Выбрать главу

— Ты знаешь, Тома, — начал Чумаков, — как я люблю тебя и Ксюшу. Я молодею рядом с тобой, расслабляюсь от перегрузок. И потому ведем мы себя, как новобрачные в пору медового месяца. Я ни разу не говорил с тобой серьезно…

Он еще ничего не сказал, но Тамаре вдруг стало страшно. Страшно было услышать то, что собирался сказать Федор Иннокентьевич, и страшно было не узнать об этом. И Тамара с женской хитростью попробовала сманеврировать:

— А что тут, собственно, знать, Федор Иннокентьевич?

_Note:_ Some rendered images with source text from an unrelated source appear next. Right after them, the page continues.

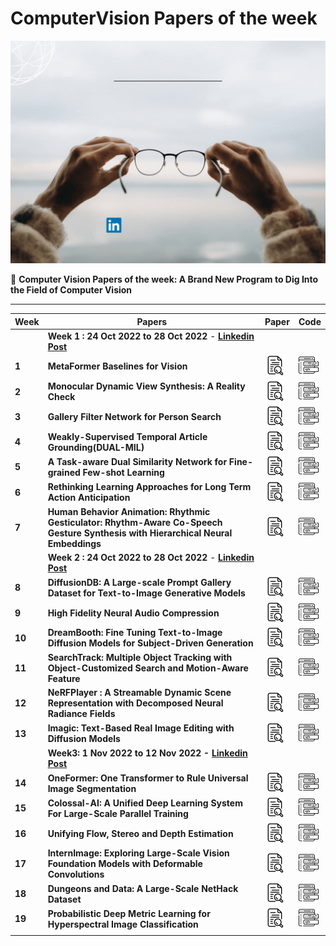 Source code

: # ComputerVision Papers of the week
**![](https://github.com/ashishpatel26/Computer-Vision-Papers-of-the-week/raw/main/icon/Colorful%20Futuristic%20Technology%20Poster.gif)**

📃 **Computer Vision Papers of the week: A Brand New Program to Dig Into the Field of Computer Vision**

---

| Week   | Papers                                                       | Paper                                                        | Code                                                         |
| ------ | ------------------------------------------------------------ | ------------------------------------------------------------ | ------------------------------------------------------------ |
|        | **Week 1 : 24 Oct 2022 to 28 Oct 2022** - [**Linkedin Post**](https://www.linkedin.com/posts/ashishpatel2604_week1-activity-6990548303960530945-RtwK?utm_source=share&utm_medium=member_desktop) |                                                              |                                                              |
| **1**  | **MetaFormer Baselines for Vision**                          | [![img](https://github.com/ashishpatel26/Computer-Vision-Papers-of-the-week/raw/main/icon/research.png)](https://arxiv.org/abs/2210.13452) | [![img](https://github.com/ashishpatel26/Computer-Vision-Papers-of-the-week/raw/main/icon/coding.png)](https://github.com/sail-sg/metaformer) |
| **2**  | **Monocular Dynamic View Synthesis: A Reality Check**        | [![img](https://github.com/ashishpatel26/Computer-Vision-Papers-of-the-week/raw/main/icon/research.png)](https://arxiv.org/abs/2210.13445) | [![img](https://github.com/ashishpatel26/Computer-Vision-Papers-of-the-week/raw/main/icon/coding.png)](https://github.com/kair-bair/dycheck) |
| **3**  | **Gallery Filter Network for Person Search**                 | [![img](https://github.com/ashishpatel26/Computer-Vision-Papers-of-the-week/raw/main/icon/research.png)](https://arxiv.org/abs/2210.12903) | [![img](https://github.com/ashishpatel26/Computer-Vision-Papers-of-the-week/raw/main/icon/coding.png)](https://github.com/lukejaffe/gfn) |
| **4**  | **Weakly-Supervised Temporal Article Grounding(DUAL-MIL)**   | [![img](https://github.com/ashishpatel26/Computer-Vision-Papers-of-the-week/raw/main/icon/research.png)](https://arxiv.org/abs/2210.12444) | [![img](https://github.com/ashishpatel26/Computer-Vision-Papers-of-the-week/raw/main/icon/coding.png)](https://github.com/zjuchenlong/WSAG) |
| **5**  | **A Task-aware Dual Similarity Network for Fine-grained Few-shot Learning** | [![img](https://github.com/ashishpatel26/Computer-Vision-Papers-of-the-week/raw/main/icon/research.png)](https://arxiv.org/abs/2210.12348) | [![img](https://github.com/ashishpatel26/Computer-Vision-Papers-of-the-week/raw/main/icon/coding.png)](https://github.com/qiyanhero/tdsnet) |
| **6**  | **Rethinking Learning Approaches for Long Term Action Anticipation** | [![img](https://github.com/ashishpatel26/Computer-Vision-Papers-of-the-week/raw/main/icon/research.png)](https://arxiv.org/abs/2210.11566) | [![img](https://github.com/ashishpatel26/Computer-Vision-Papers-of-the-week/raw/main/icon/coding.png)](https://github.com/Nmegha2601/anticipatr) |
| **7**  | **Human Behavior Animation: Rhythmic Gesticulator: Rhythm-Aware Co-Speech Gesture Synthesis with Hierarchical Neural Embeddings** | [![img](https://github.com/ashishpatel26/Computer-Vision-Papers-of-the-week/raw/main/icon/research.png)](https://arxiv.org/abs/2210.01448/) | [![img](https://github.com/ashishpatel26/Computer-Vision-Papers-of-the-week/raw/main/icon/coding.png)](https://github.com/Aubrey-ao/HumanBehaviorAnimation) |
|        | **Week 2 : 24 Oct 2022 to 28 Oct 2022** - [**Linkedin Post**](https://www.linkedin.com/posts/ashishpatel2604_week2-activity-6993080676761649152-90NG?utm_source=share&utm_medium=member_desktop) |                                                              |                                                              |
| **8**  | **DiffusionDB: A Large-scale Prompt Gallery Dataset for Text-to-Image Generative Models** | [![img](https://github.com/ashishpatel26/Computer-Vision-Papers-of-the-week/raw/main/icon/research.png)](https://arxiv.org/abs/2210.14896v1) | [![img](https://github.com/ashishpatel26/Computer-Vision-Papers-of-the-week/raw/main/icon/coding.png)](https://github.com/poloclub/diffusiondb) |
| **9**  | **High Fidelity Neural Audio Compression**                   | [![img](https://github.com/ashishpatel26/Computer-Vision-Papers-of-the-week/raw/main/icon/research.png)](https://arxiv.org/abs/2210.13438v1) | [![img](https://github.com/ashishpatel26/Computer-Vision-Papers-of-the-week/raw/main/icon/coding.png)](https://github.com/facebookresearch/encodec) |
| **10** | **DreamBooth: Fine Tuning Text-to-Image Diffusion Models for Subject-Driven Generation** | [![img](https://github.com/ashishpatel26/Computer-Vision-Papers-of-the-week/raw/main/icon/research.png)](https://arxiv.org/abs/2208.12242v1) | [![img](https://github.com/ashishpatel26/Computer-Vision-Papers-of-the-week/raw/main/icon/coding.png)](https://github.com/XavierXiao/Dreambooth-Stable-Diffusion) |
| **11** | **SearchTrack: Multiple Object Tracking with Object-Customized Search and Motion-Aware Feature** | [![img](https://github.com/ashishpatel26/Computer-Vision-Papers-of-the-week/raw/main/icon/research.png)](https://arxiv.org/abs/2210.16572) | [![img](https://github.com/ashishpatel26/Computer-Vision-Papers-of-the-week/raw/main/icon/coding.png)](https://github.com/qa276390/SearchTrack) |
| **12** | **NeRFPlayer : A Streamable Dynamic Scene Representation with Decomposed Neural Radiance Fields** | [![img](https://github.com/ashishpatel26/Computer-Vision-Papers-of-the-week/raw/main/icon/research.png)](https://arxiv.org/abs/2210.15947) | [![img](https://github.com/ashishpatel26/Computer-Vision-Papers-of-the-week/raw/main/icon/coding.png)](https://lsongx.github.io/projects/nerfplayer.html) |
| **13** | **Imagic: Text-Based Real Image Editing with Diffusion Models** | [![img](https://github.com/ashishpatel26/Computer-Vision-Papers-of-the-week/raw/main/icon/research.png)](https://arxiv.org/abs/2210.09276) | [![img](https://github.com/ashishpatel26/Computer-Vision-Papers-of-the-week/raw/main/icon/coding.png)]() |
|        | **Week3: 1 Nov 2022 to 12 Nov 2022 - [Linkedin Post]()**     |                                                              |                                                              |
| **14** | **OneFormer: One Transformer to Rule Universal Image Segmentation** | [![img](https://github.com/ashishpatel26/Computer-Vision-Papers-of-the-week/raw/main/icon/research.png)](https://arxiv.org/abs/2211.06220v1) | [![img](https://github.com/ashishpatel26/Computer-Vision-Papers-of-the-week/raw/main/icon/coding.png)](https://github.com/SHI-Labs/OneFormer) |
| **15** | **Colossal-AI: A Unified Deep Learning System For Large-Scale Parallel Training** | [![img](https://github.com/ashishpatel26/Computer-Vision-Papers-of-the-week/raw/main/icon/research.png)](https://arxiv.org/abs/2110.14883v2) | [![img](https://github.com/ashishpatel26/Computer-Vision-Papers-of-the-week/raw/main/icon/coding.png)](https://github.com/hpcaitech/colossalai) |
| **16** | **Unifying Flow, Stereo and Depth Estimation**               | [![img](https://github.com/ashishpatel26/Computer-Vision-Papers-of-the-week/raw/main/icon/research.png)](https://arxiv.org/abs/2211.05783v1) | [![img](https://github.com/ashishpatel26/Computer-Vision-Papers-of-the-week/raw/main/icon/coding.png)](https://github.com/autonomousvision/unimatch) |
| **17** | **InternImage: Exploring Large-Scale Vision Foundation Models with Deformable Convolutions** | [![img](https://github.com/ashishpatel26/Computer-Vision-Papers-of-the-week/raw/main/icon/research.png)](https://arxiv.org/abs/2211.05778v2) | [![img](https://github.com/ashishpatel26/Computer-Vision-Papers-of-the-week/raw/main/icon/coding.png)](https://github.com/opengvlab/internimage) |
| **18** | **Dungeons and Data: A Large-Scale NetHack Dataset**         | [![img](https://github.com/ashishpatel26/Computer-Vision-Papers-of-the-week/raw/main/icon/research.png)](https://arxiv.org/abs/2211.00539v1) | [![img](https://github.com/ashishpatel26/Computer-Vision-Papers-of-the-week/raw/main/icon/coding.png)](https://github.com/facebookresearch/nle) |
| **19** | **Probabilistic Deep Metric Learning for Hyperspectral Image Classification** | [![img](https://github.com/ashishpatel26/Computer-Vision-Papers-of-the-week/raw/main/icon/research.png)](https://arxiv.org/abs/2211.08349) | [![img](https://github.com/ashishpatel26/Computer-Vision-Papers-of-the-week/raw/main/icon/coding.png)](https://github.com/wzzheng/pdml) |
|        |                                                              |                                                              |                                                              |

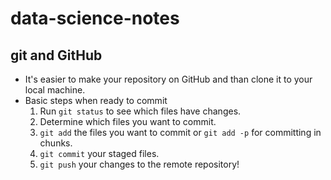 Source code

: # data-science-notes

## git and GitHub

* It's easier to make your repository on GitHub and than clone it to your local machine.
* Basic steps when ready to commit
    1. Run `git status` to see which files have changes.
    2. Determine which files you want to commit.
    3. `git add` the files you want to commit or `git add -p` for committing in chunks.
    4. `git commit` your staged files.
    5. `git push` your changes to the remote repository!
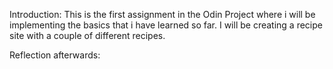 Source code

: Introduction:
This is the first assignment in the Odin Project where i will be implementing the basics that i have learned so far. I will be creating a recipe site with a couple of different recipes.

Reflection afterwards:

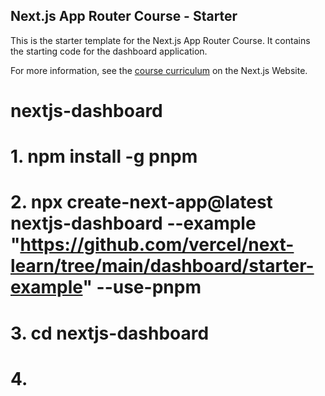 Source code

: ## Next.js App Router Course - Starter

This is the starter template for the Next.js App Router Course. It contains the starting code for the dashboard application.

For more information, see the [course curriculum](https://nextjs.org/learn) on the Next.js Website.

# nextjs-dashboard

# 1. npm install -g pnpm
# 2. npx create-next-app@latest nextjs-dashboard --example "https://github.com/vercel/next-learn/tree/main/dashboard/starter-example" --use-pnpm
# 3. cd nextjs-dashboard
# 4.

Ваша жизнь три года проходит у меня на глазах — опоры электропередач, заседания, поощрения, ваши триумфы.

— Все правильно, — сумрачно усмехнулся Чумаков. — И опоры, и заседания. Но что, по-твоему, главное для человека?

— Любимое дело, любимая семья, — уверенно сказала Тамара.

— Конечно. И все-таки, я думаю, главное — две вещи, два качества. Когда у тебя все в подчинении, все боятся тебя, и когда ты можешь все купить!..

— Но разве это хорошо, когда все боятся?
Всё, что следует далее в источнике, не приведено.